One of the big things right now we’re focusing on, as our company’s gotten bigger, a single digit of the attrition saved is a massive number now. You start saving an extra 1 percent of attrition, and you’re talking millions of dollars. … The second piece that we’re doing as well is we’re taking our own customer success scores that CSG [Salesforce Customer Success Group] has and we’re running that through the partners.

And then the partners love that because they hold themselves in high regard as to the way they deliver, the way that they work, but they want that as a marketing tool.

They want to be saying, ‘My customer success score with Salesforce is 9.2. And that means I’m best in class.’ There’s a ton of work across that ecosystem because … I’ve got partners who have $1 billion Salesforce practices that may never do ACV. And they are critical to us.

So our engagement with them comes through the customer success score piece rather than focusing on opportunity management and lead generation. … We’ve had lots of product enablement; we are now swinging to sales enablement as well. We want our partners selling the way that we sell. Also, we want them selling and having product enablement at the same speed we have it.

So the same content, the same deliverable, everything that we get, they get. And if we can’t push some of our assets to that side of the firewall, what we’re looking to do is curate it such that they still have access to decks and demos.
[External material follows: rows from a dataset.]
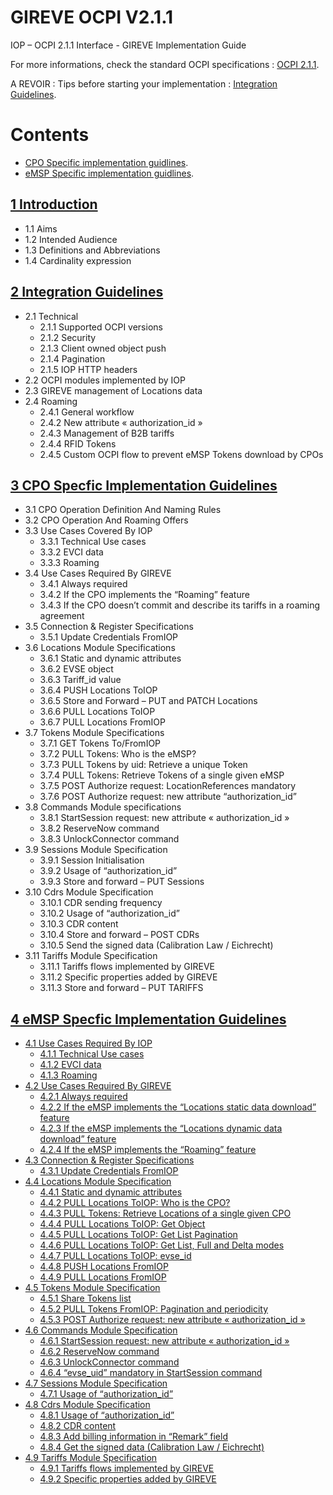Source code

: # GIREVE OCPI V2.1.1
IOP – OCPI 2.1.1 Interface - GIREVE Implementation Guide

For more informations, check the standard OCPI specifications : [OCPI 2.1.1](https://github.com/ocpi/ocpi/tree/release-2.1.1-bugfixes#contents).

A REVOIR : Tips before starting your implementation : [Integration Guidelines](integration_guidelines.md).

# Contents
- [CPO Specific implementation guidlines](cpo_edits.md).
- [eMSP Specific implementation guidlines](emsp_edits.md).

## [1 Introduction](introduction.md)
* 1.1 Aims
* 1.2 Intended Audience
* 1.3 Definitions and Abbreviations
* 1.4 Cardinality expression
  
## [2 Integration Guidelines](integration_guidelines.md)
* 2.1 Technical
  - 2.1.1 Supported OCPI versions
  - 2.1.2 Security
  - 2.1.3 Client owned object push
  - 2.1.4 Pagination
  - 2.1.5 IOP HTTP headers
* 2.2 OCPI modules implemented by IOP
* 2.3 GIREVE management of Locations data
* 2.4 Roaming
  - 2.4.1 General workflow
  - 2.4.2 New attribute « authorization_id »
  - 2.4.3 Management of B2B tariffs
  - 2.4.4 RFID Tokens
  - 2.4.5 Custom OCPI flow to prevent eMSP Tokens download by CPOs

## [3 CPO Specfic Implementation Guidelines](#cpo_edits.md)
* 3.1 CPO Operation Definition And Naming Rules
* 3.2 CPO Operation And Roaming Offers
* 3.3 Use Cases Covered By IOP
  - 3.3.1 Technical Use cases
  - 3.3.2 EVCI data
  - 3.3.3 Roaming
* 3.4 Use Cases Required By GIREVE
  - 3.4.1 Always required
  - 3.4.2 If the CPO implements the “Roaming” feature
  - 3.4.3 If the CPO doesn’t commit and describe its tariffs in a roaming agreement
* 3.5 Connection & Register Specifications
  - 3.5.1 Update Credentials FromIOP
* 3.6 Locations Module Specifications
  - 3.6.1 Static and dynamic attributes
  - 3.6.2 EVSE object
  - 3.6.3 Tariff_id value
  - 3.6.4 PUSH Locations ToIOP
  - 3.6.5 Store and Forward – PUT and PATCH Locations
  - 3.6.6 PULL Locations ToIOP
  - 3.6.7 PULL Locations FromIOP
* 3.7 Tokens Module Specifications
  - 3.7.1 GET Tokens To/FromIOP
  - 3.7.2 PULL Tokens: Who is the eMSP?
  - 3.7.3 PULL Tokens by uid: Retrieve a unique Token
  - 3.7.4 PULL Tokens: Retrieve Tokens of a single given eMSP
  - 3.7.5 POST Authorize request: LocationReferences mandatory
  - 3.7.6 POST Authorize request: new attribute “authorization_id”
* 3.8 Commands Module specifications
  - 3.8.1 StartSession request: new attribute « authorization_id »
  - 3.8.2 ReserveNow command
  - 3.8.3 UnlockConnector command
* 3.9 Sessions Module Specification
  - 3.9.1 Session Initialisation
  - 3.9.2 Usage of “authorization_id”
  - 3.9.3 Store and forward – PUT Sessions
* 3.10 Cdrs Module Specification
  - 3.10.1 CDR sending frequency
  - 3.10.2 Usage of “authorization_id”
  - 3.10.3 CDR content
  - 3.10.4 Store and forward – POST CDRs
  - 3.10.5 Send the signed data (Calibration Law / Eichrecht)
* 3.11 Tariffs Module Specification
  - 3.11.1 Tariffs flows implemented by GIREVE
  - 3.11.2 Specific properties added by GIREVE
  - 3.11.3 Store and forward – PUT TARIFFS


## [4 eMSP Specfic Implementation Guidelines](#_Toc122429923)
* [4.1 Use Cases Required By IOP](#_Toc122429924)
  - [4.1.1 Technical Use cases](#_Toc122429925)
  - [4.1.2 EVCI data](#_Toc122429926)
  - [4.1.3 Roaming](#_Toc122429927)
* [4.2 Use Cases Required By GIREVE](#_Toc122429928)
  - [4.2.1 Always required](#_Toc122429929)
  - [4.2.2 If the eMSP implements the “Locations static data download” feature](#_Toc122429930)
  - [4.2.3 If the eMSP implements the “Locations dynamic data download” feature](#_Toc122429931)
  - [4.2.4 If the eMSP implements the “Roaming” feature](#_Toc122429932)
* [4.3 Connection & Register Specifications](#_Toc122429933)
  - [4.3.1 Update Credentials FromIOP](#_Toc122429934)
* [4.4 Locations Module Specification](#_Toc122429935)
  - [4.4.1 Static and dynamic attributes](#_Toc122429936)
  - [4.4.2 PULL Locations ToIOP: Who is the CPO?](#_Toc122429937)
  - [4.4.3 PULL Tokens: Retrieve Locations of a single given CPO](#_Toc122429938)
  - [4.4.4 PULL Locations ToIOP: Get Object](#_Toc122429939)
  - [4.4.5 PULL Locations ToIOP: Get List Pagination](#_Toc122429940)
  - [4.4.6 PULL Locations ToIOP: Get List, Full and Delta modes](#_Toc122429941)
  - [4.4.7 PULL Locations ToIOP: evse_id](#_Toc122429942)
  - [4.4.8 PUSH Locations FromIOP](#_Toc122429943)
  - [4.4.9 PULL Locations FromIOP](#_Toc122429944)
* [4.5 Tokens Module Specification](#_Toc122429945)
  - [4.5.1 Share Tokens list](#_Toc122429946)
  - [4.5.2 PULL Tokens FromIOP: Pagination and periodicity](#_Toc122429947)
  - [4.5.3 POST Authorize request: new attribute « authorization_id »](#_Toc122429948)
* [4.6 Commands Module Specification](#_Toc122429949)
  - [4.6.1 StartSession request: new attribute « authorization_id »](#_Toc122429950)
  - [4.6.2 ReserveNow command](#_Toc122429951)
  - [4.6.3 UnlockConnector command](#_Toc122429952)
  - [4.6.4 “evse_uid” mandatory in StartSession command](#_Toc122429953)
* [4.7 Sessions Module Specification](#_Toc122429954)
  - [4.7.1 Usage of “authorization_id”](#_Toc122429955)
* [4.8 Cdrs Module Specification](#_Toc122429956)
  - [4.8.1 Usage of “authorization_id”](#_Toc122429957)
  - [4.8.2 CDR content](#_Toc122429958)
  - [4.8.3 Add billing information in “Remark” field](#_Toc122429959)
  - [4.8.4 Get the signed data (Calibration Law / Eichrecht)](#_Toc122429960)
* [4.9 Tariffs Module Specification](#_Toc122429961)
  - [4.9.1 Tariffs flows implemented by GIREVE](#_Toc122429962)
  - [4.9.2 Specific properties added by GIREVE](#_Toc122429963)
Is there a timeline for partners to keep in mind for what you are talking about?

Partner success, we’ve completely built that business … One of the things we would like the parents to get excited about is we have the credentials ready for AI.

We’ve got about 20,000 AI creds [credentials] across 1,400 partners. There have been 180,000 Trailhead [Salesforce’s online learning platform] certifications [net-new in the 2024 fiscal year], 273,000 credentialed individuals.

You talk about opportunity—we’re going to get to $50 billion [in revenue] fairly quickly. … We need half a million credentialed consultants because we know we’re going to be working in a $2 trillion economy with some 11 million people globally that will touch the Salesforce platform.

That’s the magnitude of the opportunity. That’s what I want people excited about.

And then, we’re looking hard at what are those programs that allow people to say, ‘I want to be a Salesforce partner.’ … I don’t want it to be easy as in anybody can do it.

Because we have to keep the quality bar super high because customer success is everything. … But once you’re in and we’ve on-boarded you, then there has to be a fantastic nurturing experience to get you to your first dollars of ACV.

And we track your success. … You invest, we invest. We’ve got this mantra of ‘trust easy.’ We need to be fully trusted. We have to be easy to do business with. It equals growth for both parties.